Work instructions:
Pictures excluded, copy all of the data below exactly.

Source records:
——
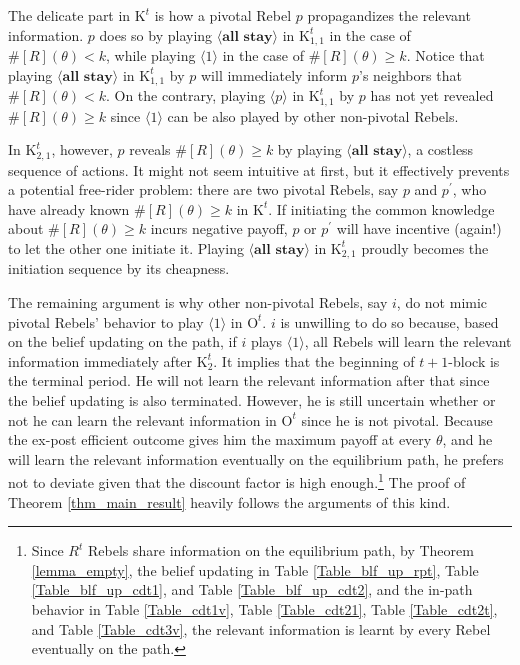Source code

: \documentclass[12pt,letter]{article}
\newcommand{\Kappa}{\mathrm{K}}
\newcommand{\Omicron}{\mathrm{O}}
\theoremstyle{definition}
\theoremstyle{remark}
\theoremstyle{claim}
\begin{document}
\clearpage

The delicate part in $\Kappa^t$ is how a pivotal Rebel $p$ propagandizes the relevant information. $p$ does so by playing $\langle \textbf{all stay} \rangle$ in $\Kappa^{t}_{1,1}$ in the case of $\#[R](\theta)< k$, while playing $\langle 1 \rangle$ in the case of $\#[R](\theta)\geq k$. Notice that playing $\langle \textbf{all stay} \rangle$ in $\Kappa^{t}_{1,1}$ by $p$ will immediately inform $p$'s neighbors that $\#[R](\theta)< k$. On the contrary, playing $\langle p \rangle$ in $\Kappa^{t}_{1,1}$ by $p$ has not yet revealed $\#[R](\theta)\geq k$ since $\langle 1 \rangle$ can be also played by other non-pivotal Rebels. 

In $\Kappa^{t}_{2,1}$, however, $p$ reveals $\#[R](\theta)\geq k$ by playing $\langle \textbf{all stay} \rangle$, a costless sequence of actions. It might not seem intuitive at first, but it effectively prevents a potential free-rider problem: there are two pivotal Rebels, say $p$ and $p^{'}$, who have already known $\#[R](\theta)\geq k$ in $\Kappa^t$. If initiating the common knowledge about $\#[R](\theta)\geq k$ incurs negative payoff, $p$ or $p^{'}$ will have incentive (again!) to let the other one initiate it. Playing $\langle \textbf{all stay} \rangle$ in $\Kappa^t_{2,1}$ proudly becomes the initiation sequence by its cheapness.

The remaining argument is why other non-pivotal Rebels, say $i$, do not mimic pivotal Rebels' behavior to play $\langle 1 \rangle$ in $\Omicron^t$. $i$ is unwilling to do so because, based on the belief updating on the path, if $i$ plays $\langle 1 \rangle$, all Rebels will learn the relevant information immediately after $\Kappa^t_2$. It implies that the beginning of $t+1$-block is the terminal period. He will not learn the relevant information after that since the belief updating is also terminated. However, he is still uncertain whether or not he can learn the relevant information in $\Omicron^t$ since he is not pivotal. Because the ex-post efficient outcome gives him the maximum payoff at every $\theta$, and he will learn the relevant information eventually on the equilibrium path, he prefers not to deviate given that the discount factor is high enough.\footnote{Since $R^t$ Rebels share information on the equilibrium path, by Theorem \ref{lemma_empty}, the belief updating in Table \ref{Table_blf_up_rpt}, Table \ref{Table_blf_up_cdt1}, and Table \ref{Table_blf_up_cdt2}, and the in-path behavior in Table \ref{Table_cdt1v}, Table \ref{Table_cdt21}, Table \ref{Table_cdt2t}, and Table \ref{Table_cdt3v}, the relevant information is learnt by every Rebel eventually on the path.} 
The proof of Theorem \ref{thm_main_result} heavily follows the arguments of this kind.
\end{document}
——
Output below:
Source code

: \documentclass[12pt,letter]{article}
\newcommand{\Kappa}{\mathrm{K}}
\newcommand{\Omicron}{\mathrm{O}}
\theoremstyle{definition}
\theoremstyle{remark}
\theoremstyle{claim}
\begin{document}
\clearpage

The delicate part in $\Kappa^t$ is how a pivotal Rebel $p$ propagandizes the relevant information. $p$ does so by playing $\langle \textbf{all stay} \rangle$ in $\Kappa^{t}_{1,1}$ in the case of $\#[R](\theta)< k$, while playing $\langle 1 \rangle$ in the case of $\#[R](\theta)\geq k$. Notice that playing $\langle \textbf{all stay} \rangle$ in $\Kappa^{t}_{1,1}$ by $p$ will immediately inform $p$'s neighbors that $\#[R](\theta)< k$. On the contrary, playing $\langle p \rangle$ in $\Kappa^{t}_{1,1}$ by $p$ has not yet revealed $\#[R](\theta)\geq k$ since $\langle 1 \rangle$ can be also played by other non-pivotal Rebels. 

In $\Kappa^{t}_{2,1}$, however, $p$ reveals $\#[R](\theta)\geq k$ by playing $\langle \textbf{all stay} \rangle$, a costless sequence of actions. It might not seem intuitive at first, but it effectively prevents a potential free-rider problem: there are two pivotal Rebels, say $p$ and $p^{'}$, who have already known $\#[R](\theta)\geq k$ in $\Kappa^t$. If initiating the common knowledge about $\#[R](\theta)\geq k$ incurs negative payoff, $p$ or $p^{'}$ will have incentive (again!) to let the other one initiate it. Playing $\langle \textbf{all stay} \rangle$ in $\Kappa^t_{2,1}$ proudly becomes the initiation sequence by its cheapness.

The remaining argument is why other non-pivotal Rebels, say $i$, do not mimic pivotal Rebels' behavior to play $\langle 1 \rangle$ in $\Omicron^t$. $i$ is unwilling to do so because, based on the belief updating on the path, if $i$ plays $\langle 1 \rangle$, all Rebels will learn the relevant information immediately after $\Kappa^t_2$. It implies that the beginning of $t+1$-block is the terminal period. He will not learn the relevant information after that since the belief updating is also terminated. However, he is still uncertain whether or not he can learn the relevant information in $\Omicron^t$ since he is not pivotal. Because the ex-post efficient outcome gives him the maximum payoff at every $\theta$, and he will learn the relevant information eventually on the equilibrium path, he prefers not to deviate given that the discount factor is high enough.\footnote{Since $R^t$ Rebels share information on the equilibrium path, by Theorem \ref{lemma_empty}, the belief updating in Table \ref{Table_blf_up_rpt}, Table \ref{Table_blf_up_cdt1}, and Table \ref{Table_blf_up_cdt2}, and the in-path behavior in Table \ref{Table_cdt1v}, Table \ref{Table_cdt21}, Table \ref{Table_cdt2t}, and Table \ref{Table_cdt3v}, the relevant information is learnt by every Rebel eventually on the path.} 
The proof of Theorem \ref{thm_main_result} heavily follows the arguments of this kind.
\end{document}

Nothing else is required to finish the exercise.